● **Task description**
A single number is the answer here: how many lines of the entries contain "question"?
-=-=-
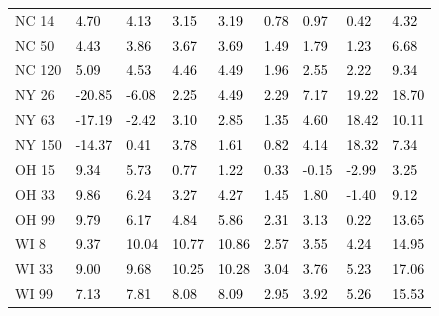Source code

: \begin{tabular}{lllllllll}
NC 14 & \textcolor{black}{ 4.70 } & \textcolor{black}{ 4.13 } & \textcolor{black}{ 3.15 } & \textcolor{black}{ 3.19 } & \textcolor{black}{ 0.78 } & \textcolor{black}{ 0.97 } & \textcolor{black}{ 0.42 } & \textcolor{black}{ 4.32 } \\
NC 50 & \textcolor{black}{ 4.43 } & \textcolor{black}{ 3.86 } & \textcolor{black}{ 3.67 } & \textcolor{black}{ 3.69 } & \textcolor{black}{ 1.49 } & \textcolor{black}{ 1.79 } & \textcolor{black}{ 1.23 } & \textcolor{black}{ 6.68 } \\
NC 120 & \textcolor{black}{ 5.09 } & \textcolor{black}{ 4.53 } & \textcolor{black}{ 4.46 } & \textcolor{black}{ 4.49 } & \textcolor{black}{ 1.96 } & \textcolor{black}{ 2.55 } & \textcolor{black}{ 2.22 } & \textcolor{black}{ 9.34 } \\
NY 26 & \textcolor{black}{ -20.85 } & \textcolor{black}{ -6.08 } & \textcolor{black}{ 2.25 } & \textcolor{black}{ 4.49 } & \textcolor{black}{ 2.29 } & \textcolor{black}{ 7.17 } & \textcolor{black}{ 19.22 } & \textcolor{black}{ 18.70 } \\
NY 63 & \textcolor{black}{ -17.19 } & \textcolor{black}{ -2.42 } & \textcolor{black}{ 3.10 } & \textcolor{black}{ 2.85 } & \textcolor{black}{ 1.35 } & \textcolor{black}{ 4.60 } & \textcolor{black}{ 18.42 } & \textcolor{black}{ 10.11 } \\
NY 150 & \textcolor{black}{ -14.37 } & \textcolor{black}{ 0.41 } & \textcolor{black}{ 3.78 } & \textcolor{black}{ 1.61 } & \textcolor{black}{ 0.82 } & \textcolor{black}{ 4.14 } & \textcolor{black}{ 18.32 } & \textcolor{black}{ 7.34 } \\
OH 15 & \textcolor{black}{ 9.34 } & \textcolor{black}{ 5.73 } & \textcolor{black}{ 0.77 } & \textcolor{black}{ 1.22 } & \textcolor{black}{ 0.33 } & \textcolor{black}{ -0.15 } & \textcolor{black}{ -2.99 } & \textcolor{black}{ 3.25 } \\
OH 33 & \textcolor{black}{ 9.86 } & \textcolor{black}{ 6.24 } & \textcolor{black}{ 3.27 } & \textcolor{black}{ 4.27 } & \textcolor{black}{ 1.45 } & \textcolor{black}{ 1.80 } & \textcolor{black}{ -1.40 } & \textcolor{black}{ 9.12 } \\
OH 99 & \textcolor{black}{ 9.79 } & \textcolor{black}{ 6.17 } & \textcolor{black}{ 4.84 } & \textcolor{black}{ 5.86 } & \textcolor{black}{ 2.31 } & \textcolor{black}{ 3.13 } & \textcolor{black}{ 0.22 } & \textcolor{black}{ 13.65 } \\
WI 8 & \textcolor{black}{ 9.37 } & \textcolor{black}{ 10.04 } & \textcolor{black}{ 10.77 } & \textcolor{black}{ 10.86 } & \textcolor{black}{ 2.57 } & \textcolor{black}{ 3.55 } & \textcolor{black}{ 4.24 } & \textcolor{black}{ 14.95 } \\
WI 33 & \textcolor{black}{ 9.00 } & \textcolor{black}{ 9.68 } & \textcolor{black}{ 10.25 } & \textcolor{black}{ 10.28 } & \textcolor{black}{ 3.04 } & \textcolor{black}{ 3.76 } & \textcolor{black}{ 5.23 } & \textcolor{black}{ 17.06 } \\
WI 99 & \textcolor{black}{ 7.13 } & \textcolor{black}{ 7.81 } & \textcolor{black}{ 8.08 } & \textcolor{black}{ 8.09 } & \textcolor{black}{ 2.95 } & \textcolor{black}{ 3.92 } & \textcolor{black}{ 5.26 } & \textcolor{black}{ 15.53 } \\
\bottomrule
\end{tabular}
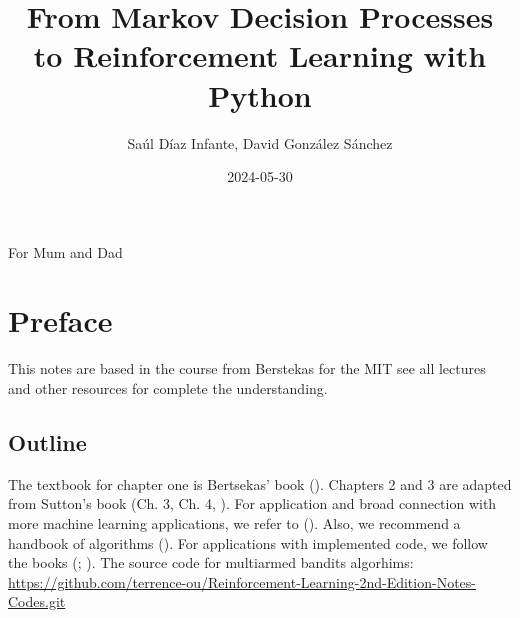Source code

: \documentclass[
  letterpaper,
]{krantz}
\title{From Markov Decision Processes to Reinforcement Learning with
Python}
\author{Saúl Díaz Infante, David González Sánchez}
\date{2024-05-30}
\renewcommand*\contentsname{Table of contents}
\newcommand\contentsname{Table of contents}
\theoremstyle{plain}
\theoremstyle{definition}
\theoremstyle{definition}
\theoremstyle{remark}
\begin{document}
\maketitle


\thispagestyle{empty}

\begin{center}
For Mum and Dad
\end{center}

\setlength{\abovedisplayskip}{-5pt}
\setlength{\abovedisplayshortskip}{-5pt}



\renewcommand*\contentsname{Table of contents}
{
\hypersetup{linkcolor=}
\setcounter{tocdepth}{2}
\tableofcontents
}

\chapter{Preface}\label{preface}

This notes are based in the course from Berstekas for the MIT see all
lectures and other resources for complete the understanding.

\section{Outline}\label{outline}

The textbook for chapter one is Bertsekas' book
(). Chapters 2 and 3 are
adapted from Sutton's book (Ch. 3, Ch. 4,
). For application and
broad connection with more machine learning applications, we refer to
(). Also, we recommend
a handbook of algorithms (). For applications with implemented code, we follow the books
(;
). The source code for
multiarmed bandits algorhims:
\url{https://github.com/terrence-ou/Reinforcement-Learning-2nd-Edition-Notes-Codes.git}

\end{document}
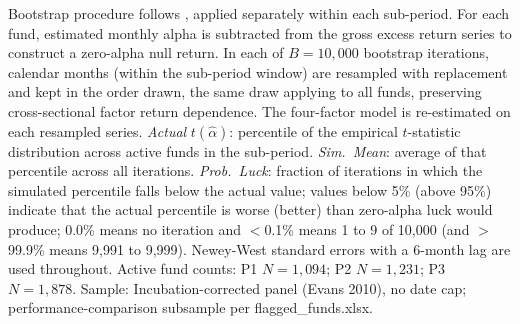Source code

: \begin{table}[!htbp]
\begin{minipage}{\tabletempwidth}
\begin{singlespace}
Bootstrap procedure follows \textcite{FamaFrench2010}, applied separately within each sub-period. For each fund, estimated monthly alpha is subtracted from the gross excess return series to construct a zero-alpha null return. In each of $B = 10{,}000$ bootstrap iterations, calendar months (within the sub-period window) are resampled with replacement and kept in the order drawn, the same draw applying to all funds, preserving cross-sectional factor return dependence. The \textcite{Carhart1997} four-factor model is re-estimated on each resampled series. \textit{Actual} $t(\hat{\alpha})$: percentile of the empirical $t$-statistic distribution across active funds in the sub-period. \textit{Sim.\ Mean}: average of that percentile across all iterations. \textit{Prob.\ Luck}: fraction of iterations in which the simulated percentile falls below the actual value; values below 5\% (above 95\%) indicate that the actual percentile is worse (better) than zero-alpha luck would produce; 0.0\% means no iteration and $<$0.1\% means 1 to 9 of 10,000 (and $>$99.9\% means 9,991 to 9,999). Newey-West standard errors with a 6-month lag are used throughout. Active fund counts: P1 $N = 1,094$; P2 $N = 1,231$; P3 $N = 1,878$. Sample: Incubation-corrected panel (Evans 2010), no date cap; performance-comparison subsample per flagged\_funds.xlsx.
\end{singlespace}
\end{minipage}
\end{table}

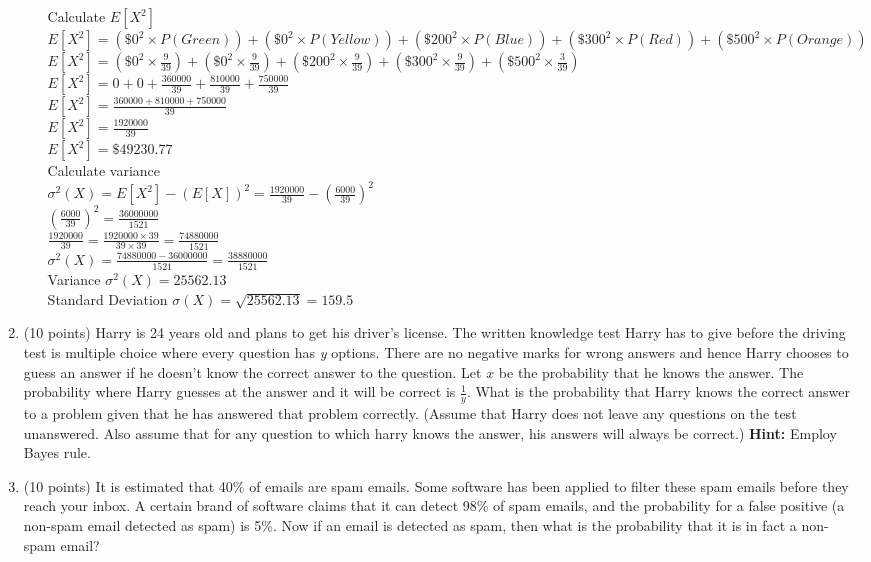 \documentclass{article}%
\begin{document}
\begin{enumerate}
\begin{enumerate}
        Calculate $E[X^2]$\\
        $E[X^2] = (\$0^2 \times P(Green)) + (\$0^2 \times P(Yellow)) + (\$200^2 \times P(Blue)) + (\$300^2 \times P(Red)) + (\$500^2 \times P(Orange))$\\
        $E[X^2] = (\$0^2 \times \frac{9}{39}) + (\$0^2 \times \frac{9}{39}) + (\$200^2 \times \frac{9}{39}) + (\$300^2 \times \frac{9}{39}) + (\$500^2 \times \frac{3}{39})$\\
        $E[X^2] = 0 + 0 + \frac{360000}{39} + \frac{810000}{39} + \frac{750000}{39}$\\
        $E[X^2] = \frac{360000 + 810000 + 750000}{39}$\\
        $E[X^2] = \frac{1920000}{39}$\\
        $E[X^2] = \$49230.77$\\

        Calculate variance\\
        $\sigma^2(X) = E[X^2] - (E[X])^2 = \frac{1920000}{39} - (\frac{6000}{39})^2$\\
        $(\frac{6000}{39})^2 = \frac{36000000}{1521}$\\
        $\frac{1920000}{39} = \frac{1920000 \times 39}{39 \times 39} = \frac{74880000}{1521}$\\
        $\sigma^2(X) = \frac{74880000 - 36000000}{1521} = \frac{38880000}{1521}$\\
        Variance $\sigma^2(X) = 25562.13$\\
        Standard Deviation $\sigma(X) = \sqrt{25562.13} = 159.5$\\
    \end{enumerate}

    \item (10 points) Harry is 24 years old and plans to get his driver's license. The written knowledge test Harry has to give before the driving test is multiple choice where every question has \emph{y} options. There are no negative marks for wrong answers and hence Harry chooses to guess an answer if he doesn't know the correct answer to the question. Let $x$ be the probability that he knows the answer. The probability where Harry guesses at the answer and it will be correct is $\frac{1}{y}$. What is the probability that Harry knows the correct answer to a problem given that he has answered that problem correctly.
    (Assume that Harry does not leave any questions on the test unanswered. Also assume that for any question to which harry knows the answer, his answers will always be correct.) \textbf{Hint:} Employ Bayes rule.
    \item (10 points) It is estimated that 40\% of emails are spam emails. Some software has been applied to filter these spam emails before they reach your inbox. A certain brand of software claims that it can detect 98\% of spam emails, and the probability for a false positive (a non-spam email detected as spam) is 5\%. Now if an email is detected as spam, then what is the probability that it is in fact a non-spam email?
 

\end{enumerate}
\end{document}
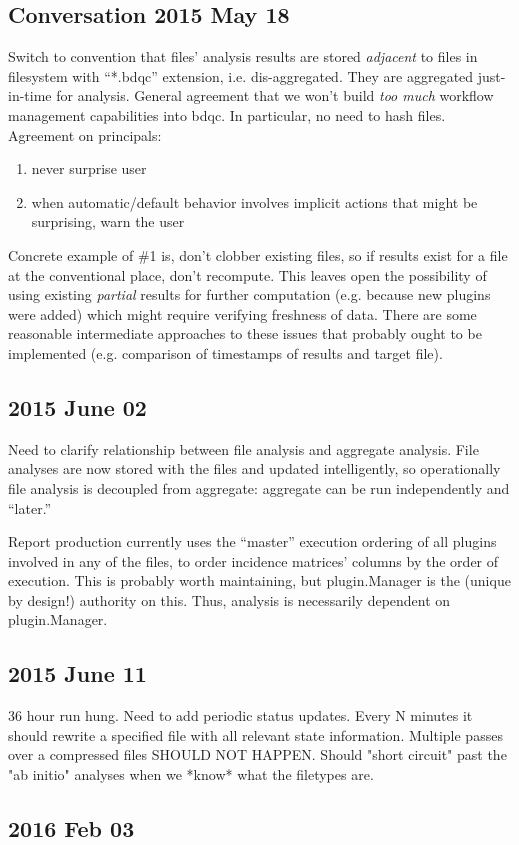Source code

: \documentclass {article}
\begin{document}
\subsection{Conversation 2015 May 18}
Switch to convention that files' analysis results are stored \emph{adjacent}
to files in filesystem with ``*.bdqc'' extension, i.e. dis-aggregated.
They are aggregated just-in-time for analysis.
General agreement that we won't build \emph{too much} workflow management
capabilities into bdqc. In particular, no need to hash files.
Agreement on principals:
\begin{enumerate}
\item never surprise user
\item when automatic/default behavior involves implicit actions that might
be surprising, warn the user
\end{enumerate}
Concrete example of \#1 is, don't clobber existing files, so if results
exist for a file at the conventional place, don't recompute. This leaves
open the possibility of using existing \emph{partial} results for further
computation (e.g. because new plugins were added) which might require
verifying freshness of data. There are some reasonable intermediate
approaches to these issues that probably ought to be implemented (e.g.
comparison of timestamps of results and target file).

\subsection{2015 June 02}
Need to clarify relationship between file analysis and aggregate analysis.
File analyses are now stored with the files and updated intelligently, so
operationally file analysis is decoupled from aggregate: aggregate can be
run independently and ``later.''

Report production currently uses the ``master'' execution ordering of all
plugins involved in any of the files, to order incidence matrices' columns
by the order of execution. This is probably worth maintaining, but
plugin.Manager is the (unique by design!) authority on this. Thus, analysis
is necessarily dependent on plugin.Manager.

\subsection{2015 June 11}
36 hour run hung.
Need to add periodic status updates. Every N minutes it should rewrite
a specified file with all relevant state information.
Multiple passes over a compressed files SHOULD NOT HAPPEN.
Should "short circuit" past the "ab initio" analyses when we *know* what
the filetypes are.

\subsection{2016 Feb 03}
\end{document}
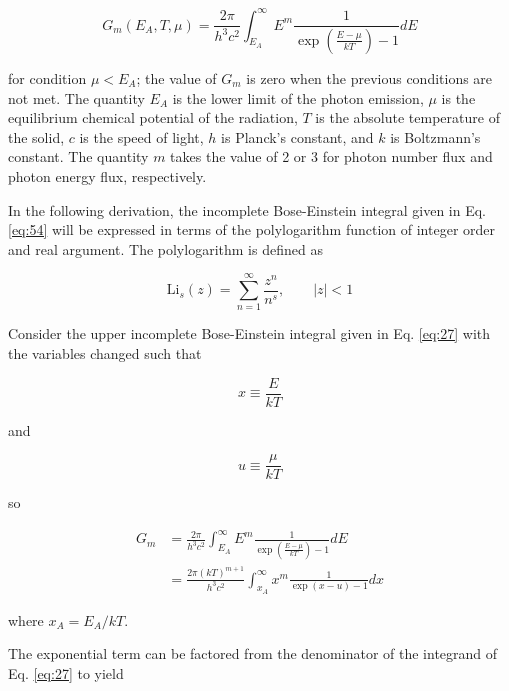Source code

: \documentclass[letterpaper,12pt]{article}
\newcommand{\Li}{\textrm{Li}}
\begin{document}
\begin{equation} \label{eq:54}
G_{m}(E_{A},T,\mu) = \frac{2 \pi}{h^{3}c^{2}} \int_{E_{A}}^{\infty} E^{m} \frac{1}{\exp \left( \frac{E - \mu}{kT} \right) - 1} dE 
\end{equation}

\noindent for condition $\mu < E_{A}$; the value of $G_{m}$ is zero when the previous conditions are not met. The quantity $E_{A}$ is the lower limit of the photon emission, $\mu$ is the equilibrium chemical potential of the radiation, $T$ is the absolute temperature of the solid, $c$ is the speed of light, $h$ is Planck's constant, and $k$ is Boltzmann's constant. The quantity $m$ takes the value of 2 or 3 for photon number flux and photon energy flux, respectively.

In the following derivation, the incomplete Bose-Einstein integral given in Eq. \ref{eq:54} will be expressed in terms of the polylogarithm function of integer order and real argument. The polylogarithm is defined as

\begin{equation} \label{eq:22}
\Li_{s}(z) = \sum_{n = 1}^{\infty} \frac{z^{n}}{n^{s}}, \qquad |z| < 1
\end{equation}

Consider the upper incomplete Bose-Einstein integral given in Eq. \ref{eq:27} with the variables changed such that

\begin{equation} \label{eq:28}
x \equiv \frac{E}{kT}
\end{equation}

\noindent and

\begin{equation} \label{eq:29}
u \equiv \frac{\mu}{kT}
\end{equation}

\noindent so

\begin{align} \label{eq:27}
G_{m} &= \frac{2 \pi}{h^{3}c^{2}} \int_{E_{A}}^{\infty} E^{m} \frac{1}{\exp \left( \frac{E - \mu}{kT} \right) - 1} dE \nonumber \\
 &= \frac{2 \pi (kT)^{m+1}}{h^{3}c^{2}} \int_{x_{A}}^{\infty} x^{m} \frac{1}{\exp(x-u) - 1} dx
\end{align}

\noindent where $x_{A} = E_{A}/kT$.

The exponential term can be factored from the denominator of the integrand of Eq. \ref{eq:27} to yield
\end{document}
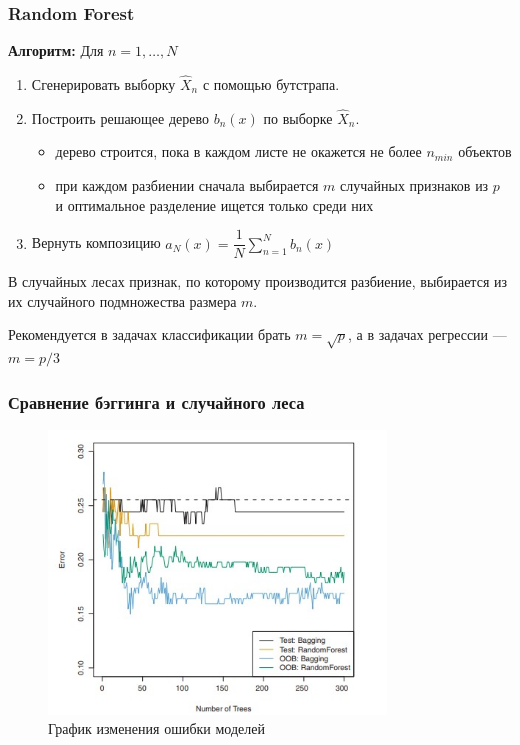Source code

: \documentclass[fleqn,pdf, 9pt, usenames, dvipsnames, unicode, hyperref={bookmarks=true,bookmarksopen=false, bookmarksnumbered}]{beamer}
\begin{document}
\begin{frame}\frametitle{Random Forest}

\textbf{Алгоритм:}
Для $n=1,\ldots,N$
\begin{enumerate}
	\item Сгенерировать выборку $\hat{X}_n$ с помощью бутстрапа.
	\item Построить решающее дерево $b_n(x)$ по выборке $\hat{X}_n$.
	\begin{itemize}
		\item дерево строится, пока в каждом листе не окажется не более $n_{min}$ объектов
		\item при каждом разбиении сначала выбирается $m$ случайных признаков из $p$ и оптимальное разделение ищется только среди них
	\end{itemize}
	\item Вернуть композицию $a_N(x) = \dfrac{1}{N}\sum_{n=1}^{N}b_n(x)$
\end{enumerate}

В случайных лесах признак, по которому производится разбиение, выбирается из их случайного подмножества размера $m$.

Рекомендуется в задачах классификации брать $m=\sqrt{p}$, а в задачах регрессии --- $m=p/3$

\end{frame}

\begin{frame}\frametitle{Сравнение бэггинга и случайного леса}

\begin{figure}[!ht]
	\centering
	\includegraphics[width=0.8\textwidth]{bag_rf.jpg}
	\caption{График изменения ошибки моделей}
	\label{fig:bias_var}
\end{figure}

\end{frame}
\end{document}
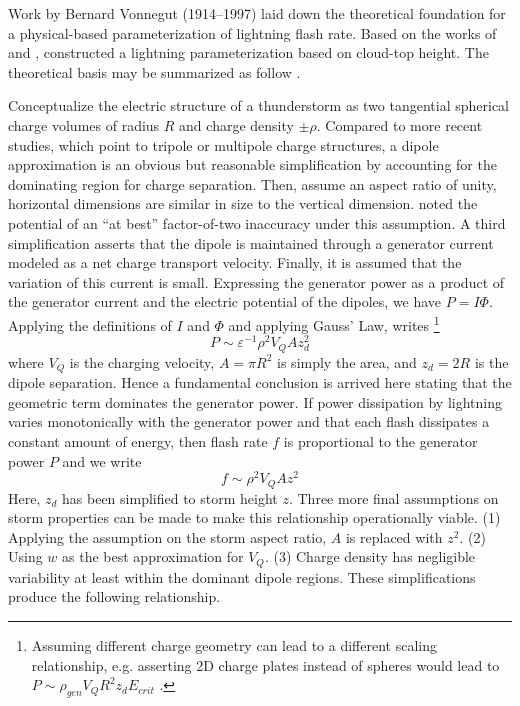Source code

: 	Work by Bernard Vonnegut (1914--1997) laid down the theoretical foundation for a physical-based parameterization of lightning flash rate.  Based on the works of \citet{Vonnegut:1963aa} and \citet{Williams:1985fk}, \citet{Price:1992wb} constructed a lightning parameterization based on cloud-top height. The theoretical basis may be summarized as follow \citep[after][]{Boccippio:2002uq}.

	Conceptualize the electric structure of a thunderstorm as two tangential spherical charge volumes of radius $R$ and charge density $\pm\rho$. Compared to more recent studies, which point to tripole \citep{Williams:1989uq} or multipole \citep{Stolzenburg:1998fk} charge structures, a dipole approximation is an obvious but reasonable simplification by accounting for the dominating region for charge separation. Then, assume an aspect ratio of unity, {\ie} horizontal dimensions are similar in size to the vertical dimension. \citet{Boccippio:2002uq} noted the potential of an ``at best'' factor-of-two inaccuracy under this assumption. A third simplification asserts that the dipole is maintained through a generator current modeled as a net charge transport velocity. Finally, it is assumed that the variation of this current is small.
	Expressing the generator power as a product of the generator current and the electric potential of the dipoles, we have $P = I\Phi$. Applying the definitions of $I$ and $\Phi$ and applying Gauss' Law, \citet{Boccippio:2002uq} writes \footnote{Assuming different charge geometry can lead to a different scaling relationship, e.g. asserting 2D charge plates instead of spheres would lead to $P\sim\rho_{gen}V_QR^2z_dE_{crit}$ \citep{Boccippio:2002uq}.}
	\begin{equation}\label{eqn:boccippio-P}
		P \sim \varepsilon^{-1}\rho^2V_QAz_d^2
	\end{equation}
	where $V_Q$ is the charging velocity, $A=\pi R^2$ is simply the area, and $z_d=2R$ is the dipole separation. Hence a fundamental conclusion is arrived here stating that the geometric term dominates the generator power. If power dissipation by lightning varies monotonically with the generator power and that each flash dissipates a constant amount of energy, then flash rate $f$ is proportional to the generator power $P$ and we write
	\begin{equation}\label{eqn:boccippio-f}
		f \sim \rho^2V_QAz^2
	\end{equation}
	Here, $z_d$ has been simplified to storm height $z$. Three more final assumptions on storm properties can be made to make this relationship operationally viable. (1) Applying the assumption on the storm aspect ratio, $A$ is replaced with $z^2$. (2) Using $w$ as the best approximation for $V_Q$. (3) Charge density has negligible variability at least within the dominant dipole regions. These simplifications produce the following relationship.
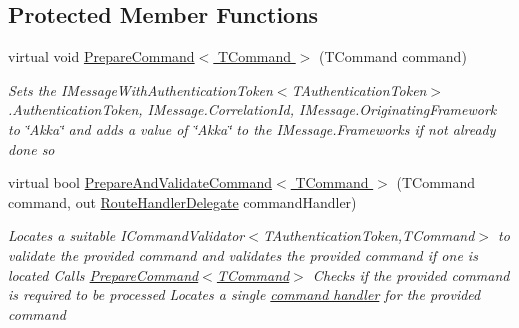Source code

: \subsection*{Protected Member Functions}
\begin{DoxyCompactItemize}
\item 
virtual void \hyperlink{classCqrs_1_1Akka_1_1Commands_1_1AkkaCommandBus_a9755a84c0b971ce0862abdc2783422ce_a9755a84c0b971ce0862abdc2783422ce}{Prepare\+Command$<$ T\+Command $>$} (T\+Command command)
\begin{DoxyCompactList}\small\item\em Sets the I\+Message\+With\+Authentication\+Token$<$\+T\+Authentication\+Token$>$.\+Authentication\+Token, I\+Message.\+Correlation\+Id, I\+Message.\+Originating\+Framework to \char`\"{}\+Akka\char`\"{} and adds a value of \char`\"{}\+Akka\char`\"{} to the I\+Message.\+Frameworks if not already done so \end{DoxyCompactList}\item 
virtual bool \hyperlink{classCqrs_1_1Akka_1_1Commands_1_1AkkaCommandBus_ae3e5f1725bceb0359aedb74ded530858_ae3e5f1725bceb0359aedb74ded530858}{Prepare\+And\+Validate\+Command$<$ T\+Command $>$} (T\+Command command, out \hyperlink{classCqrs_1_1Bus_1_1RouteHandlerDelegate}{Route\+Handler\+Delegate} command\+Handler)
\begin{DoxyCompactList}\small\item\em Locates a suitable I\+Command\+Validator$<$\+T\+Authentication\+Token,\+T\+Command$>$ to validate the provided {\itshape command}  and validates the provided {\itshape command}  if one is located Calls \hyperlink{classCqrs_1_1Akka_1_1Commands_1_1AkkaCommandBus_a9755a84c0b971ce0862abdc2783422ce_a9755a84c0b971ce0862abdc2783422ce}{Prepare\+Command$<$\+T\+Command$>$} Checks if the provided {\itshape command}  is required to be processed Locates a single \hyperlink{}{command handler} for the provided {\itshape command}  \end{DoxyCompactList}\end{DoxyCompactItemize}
-=-=-
● **The completed task**
2